Say how many lines of the records include the string "texttt". Nothing else belongs in the answer.

(Record excerpts Opens)

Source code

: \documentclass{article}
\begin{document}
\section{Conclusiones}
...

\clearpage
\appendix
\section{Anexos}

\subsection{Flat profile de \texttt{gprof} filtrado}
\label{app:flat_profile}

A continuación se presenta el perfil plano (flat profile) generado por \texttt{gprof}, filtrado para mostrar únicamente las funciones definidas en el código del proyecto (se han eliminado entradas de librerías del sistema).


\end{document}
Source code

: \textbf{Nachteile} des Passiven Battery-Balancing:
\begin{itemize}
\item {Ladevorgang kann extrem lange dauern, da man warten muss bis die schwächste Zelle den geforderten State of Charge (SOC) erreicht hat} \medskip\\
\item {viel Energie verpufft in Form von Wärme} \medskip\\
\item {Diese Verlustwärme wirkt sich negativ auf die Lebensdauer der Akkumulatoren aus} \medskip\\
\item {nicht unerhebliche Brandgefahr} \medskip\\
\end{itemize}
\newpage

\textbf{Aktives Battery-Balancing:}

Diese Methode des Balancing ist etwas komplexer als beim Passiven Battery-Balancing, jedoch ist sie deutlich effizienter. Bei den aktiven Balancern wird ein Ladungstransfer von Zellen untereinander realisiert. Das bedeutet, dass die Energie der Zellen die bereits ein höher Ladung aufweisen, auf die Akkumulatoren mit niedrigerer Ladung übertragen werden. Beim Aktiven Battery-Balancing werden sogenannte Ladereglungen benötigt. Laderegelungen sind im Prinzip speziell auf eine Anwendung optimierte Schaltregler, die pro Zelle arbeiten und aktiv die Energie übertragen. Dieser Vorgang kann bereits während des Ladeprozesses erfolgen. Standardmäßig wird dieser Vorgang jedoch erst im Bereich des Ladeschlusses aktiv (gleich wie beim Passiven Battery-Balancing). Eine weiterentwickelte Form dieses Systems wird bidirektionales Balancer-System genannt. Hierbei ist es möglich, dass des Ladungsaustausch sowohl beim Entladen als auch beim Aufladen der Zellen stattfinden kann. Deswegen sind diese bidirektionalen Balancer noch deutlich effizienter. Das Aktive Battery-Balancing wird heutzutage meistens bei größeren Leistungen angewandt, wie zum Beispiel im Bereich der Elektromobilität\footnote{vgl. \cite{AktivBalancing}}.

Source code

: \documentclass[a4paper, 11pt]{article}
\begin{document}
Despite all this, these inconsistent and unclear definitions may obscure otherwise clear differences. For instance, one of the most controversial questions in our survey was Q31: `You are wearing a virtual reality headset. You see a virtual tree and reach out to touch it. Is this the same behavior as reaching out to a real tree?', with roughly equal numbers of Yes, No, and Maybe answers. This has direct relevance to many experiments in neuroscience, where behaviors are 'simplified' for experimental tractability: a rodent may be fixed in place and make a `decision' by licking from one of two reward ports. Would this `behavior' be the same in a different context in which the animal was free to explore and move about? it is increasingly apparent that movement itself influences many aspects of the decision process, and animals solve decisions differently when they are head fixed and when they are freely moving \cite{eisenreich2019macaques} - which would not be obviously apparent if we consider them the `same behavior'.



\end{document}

(Record excerpts Closes)

*Solution*:
2